The receptionist interrupted me in the middle of my dictation.
“There’s a woman and her husband at the front desk. She’s already been seen by Dr. Kim for chest pain, but refuses to leave, and her husband seems really agitated. They’re demanding to speak with you.”
I didn’t take the time to look up the woman’s chart. This could be a medical emergency, I figured. Something may have developed in just the last few minutes.
I hurried down the hall and unlocked the door to the lobby. I had already noticed the man and the woman standing at the glassed-in reception desk.
“I’m Dr. Duvefelt, can I help you?” I began, one hand on the still partway open door behind me.
The husband did the talking.
“My wife just saw Dr. Kim for chest pain, and he thought it was nothing. He didn’t have any of her old records, so how could he know?”
While I quickly considered my response, knowing that Dr. Kim is a very thorough and conscientious physician, the man continued:
“Can we get out of here, and step inside for some privacy?”
My mind raced. This was either a medical emergency or an unhappy customer situation. We had the door locks installed not long ago on the advice of the police and many other sources of guidance for clinics like ours. It was a decision made by our board of directors. In this age of school, workplace, and church shootings, everyone is preparing for such scenarios. We are always reminded not to bring people inside the “secure” areas of our clinics who don’t have an appointment or a true medical emergency.

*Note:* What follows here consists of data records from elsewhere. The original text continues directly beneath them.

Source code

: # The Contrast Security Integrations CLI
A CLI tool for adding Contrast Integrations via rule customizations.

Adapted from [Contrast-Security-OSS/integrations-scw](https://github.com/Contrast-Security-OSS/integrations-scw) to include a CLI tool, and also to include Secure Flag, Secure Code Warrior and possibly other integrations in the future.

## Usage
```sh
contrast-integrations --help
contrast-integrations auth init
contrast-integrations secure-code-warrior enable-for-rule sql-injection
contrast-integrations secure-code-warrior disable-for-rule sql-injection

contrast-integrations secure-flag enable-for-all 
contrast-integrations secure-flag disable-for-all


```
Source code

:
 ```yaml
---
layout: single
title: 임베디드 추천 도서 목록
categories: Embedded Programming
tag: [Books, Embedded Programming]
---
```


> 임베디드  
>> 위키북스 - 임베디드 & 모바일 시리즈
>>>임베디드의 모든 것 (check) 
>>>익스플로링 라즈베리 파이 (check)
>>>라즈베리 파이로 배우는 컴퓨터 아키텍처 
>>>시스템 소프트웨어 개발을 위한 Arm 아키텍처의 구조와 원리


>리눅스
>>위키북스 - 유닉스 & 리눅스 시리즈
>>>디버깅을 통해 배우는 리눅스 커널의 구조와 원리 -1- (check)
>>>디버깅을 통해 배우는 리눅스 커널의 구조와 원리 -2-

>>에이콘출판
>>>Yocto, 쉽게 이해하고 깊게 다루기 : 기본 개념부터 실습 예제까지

I figured I had to find out more about this woman’s chest pain in order to make my decision whether to let her inside again; after all, she had just been evaluated.
“Ma’am, are you having chest pain right now?” I asked.
“A little,” she answered.
“How long have you had it?” I probed.
“A couple of years now.”
“And you just saw Dr. Kim?”
“Yes, and he said my EKG looked OK, but he didn’t bother to ask me about your heart valve operation three years ago in, Boston. He just said ’we’ll get those records,’ and he told me I was OK today.”
The husband broke in, “It’s the same everywhere we go, everybody just says it’s not a heart attack, but we need more answers than that. we know what it isn’t, but we need to know what it is!” He added, again, “can’t we go inside for some privacy?”
“Have you been seen elsewhere for the same thing?” I said without answering the request.
“Yes, at the emergency room in Concord, New Hampshire when we lived there …”
“Did Dr. Kim have you sign a records release form so we can get the records from Boston and New Hampshire?” I asked.
“Yes,” the woman answered.
“Then that’s all we can do today,” I said. “I hear you telling me this is an ongoing problem, you’ve already been assessed today, and Dr. Kim told you that you’re safe today and we’ve requested your old records. That’s what needs to happen.”
“You mean you’re not going to help us today?”
“You’ve seen Dr.Kim, your records will get here, I don’t know what more we can do for you today.”
“You’ll hear about this,” the husband said as they stormed out. Another man in the lobby introduced himself to them and said: “I’ll be your witness.”
I closed the self-locking door and wished I had somehow been more skilled and more diplomatic, and I wished the world wasn’t the way it has become in just a few years, with more concern for bolted doors, gun violence and mass shootings than simple customer relations.